**Exercise details:**
Among the records below, find each line containing the word "repositorio" and copy it.

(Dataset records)
++++

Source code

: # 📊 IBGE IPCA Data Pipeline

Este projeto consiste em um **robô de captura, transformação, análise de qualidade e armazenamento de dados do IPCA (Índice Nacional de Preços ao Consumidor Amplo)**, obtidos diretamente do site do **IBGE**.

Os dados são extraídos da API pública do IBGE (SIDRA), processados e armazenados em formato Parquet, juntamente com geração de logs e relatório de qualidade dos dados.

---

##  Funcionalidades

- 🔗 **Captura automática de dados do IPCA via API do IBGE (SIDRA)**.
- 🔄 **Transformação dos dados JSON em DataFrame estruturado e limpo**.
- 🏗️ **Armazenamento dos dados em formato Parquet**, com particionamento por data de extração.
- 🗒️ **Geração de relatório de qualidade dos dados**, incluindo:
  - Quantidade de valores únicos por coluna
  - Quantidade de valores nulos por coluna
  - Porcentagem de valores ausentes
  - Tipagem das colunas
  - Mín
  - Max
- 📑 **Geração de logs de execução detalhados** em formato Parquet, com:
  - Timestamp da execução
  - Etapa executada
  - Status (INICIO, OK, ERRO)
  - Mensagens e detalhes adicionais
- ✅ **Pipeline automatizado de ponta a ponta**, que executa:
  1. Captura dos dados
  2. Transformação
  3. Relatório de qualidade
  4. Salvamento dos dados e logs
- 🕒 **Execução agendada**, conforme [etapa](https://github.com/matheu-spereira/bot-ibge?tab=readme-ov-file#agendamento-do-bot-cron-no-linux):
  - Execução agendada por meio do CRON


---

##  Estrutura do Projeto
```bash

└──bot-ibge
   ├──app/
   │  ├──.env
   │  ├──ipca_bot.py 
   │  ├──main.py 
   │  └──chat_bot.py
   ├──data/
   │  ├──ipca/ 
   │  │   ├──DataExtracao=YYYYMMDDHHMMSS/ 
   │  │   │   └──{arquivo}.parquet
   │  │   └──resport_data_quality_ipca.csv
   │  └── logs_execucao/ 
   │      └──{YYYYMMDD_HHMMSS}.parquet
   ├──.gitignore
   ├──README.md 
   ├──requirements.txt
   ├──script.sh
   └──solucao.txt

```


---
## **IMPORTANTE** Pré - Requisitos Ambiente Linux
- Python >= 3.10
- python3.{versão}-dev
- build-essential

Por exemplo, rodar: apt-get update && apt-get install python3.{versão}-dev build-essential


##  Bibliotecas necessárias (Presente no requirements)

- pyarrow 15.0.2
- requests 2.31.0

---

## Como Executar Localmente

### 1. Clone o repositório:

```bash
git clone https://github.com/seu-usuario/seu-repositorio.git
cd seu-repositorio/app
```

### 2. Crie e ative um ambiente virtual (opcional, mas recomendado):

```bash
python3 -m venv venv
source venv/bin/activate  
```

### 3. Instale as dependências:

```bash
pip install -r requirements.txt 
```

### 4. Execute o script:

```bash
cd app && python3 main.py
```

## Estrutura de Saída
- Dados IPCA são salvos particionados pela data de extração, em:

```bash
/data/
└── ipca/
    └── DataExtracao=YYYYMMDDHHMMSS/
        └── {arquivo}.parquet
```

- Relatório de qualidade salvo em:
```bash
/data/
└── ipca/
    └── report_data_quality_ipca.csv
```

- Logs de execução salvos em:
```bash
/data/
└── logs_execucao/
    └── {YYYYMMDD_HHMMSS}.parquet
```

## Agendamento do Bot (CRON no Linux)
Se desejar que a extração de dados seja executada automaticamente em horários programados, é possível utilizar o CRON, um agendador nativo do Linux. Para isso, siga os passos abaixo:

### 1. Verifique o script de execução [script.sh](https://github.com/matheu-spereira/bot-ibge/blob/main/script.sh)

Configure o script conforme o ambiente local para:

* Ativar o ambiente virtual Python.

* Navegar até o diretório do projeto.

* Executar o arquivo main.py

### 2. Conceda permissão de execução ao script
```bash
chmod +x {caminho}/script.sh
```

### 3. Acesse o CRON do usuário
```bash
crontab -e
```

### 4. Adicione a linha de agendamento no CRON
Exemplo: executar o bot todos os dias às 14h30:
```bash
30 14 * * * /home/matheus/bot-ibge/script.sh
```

++++

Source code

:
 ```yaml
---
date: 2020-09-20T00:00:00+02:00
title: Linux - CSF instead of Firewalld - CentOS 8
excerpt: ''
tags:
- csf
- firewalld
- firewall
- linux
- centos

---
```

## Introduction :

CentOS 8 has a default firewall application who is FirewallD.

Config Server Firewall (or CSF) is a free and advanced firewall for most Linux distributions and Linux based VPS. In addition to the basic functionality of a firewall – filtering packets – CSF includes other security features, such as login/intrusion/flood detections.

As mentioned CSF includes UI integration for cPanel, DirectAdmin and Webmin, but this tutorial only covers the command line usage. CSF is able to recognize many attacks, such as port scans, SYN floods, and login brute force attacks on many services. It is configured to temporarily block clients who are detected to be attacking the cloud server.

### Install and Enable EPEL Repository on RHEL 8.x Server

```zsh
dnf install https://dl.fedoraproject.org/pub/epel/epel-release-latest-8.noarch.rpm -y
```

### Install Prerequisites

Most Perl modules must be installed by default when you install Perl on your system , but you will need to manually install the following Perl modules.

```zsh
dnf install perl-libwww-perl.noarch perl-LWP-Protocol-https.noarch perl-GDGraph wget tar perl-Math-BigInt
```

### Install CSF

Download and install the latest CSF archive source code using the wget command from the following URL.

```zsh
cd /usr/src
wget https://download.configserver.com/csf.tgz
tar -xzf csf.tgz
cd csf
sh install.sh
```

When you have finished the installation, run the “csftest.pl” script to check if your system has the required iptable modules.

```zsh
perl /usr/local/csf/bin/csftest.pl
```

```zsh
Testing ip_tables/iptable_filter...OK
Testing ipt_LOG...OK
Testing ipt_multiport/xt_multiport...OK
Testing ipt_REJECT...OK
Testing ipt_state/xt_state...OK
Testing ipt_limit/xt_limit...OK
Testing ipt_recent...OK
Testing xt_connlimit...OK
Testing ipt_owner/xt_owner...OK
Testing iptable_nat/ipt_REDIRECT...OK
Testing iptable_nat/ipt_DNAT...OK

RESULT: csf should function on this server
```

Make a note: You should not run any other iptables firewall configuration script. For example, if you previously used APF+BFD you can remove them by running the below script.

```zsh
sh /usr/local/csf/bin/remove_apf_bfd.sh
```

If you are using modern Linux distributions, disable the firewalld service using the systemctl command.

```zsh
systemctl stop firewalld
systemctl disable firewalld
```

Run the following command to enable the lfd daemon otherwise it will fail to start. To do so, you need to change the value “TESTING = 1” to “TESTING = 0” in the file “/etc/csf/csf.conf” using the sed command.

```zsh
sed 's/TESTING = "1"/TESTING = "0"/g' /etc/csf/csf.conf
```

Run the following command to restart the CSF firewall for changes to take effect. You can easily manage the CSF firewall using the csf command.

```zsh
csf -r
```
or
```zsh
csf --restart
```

++++

**Task response:**
git clone https://github.com/seu-usuario/seu-repositorio.git
cd seu-repositorio/app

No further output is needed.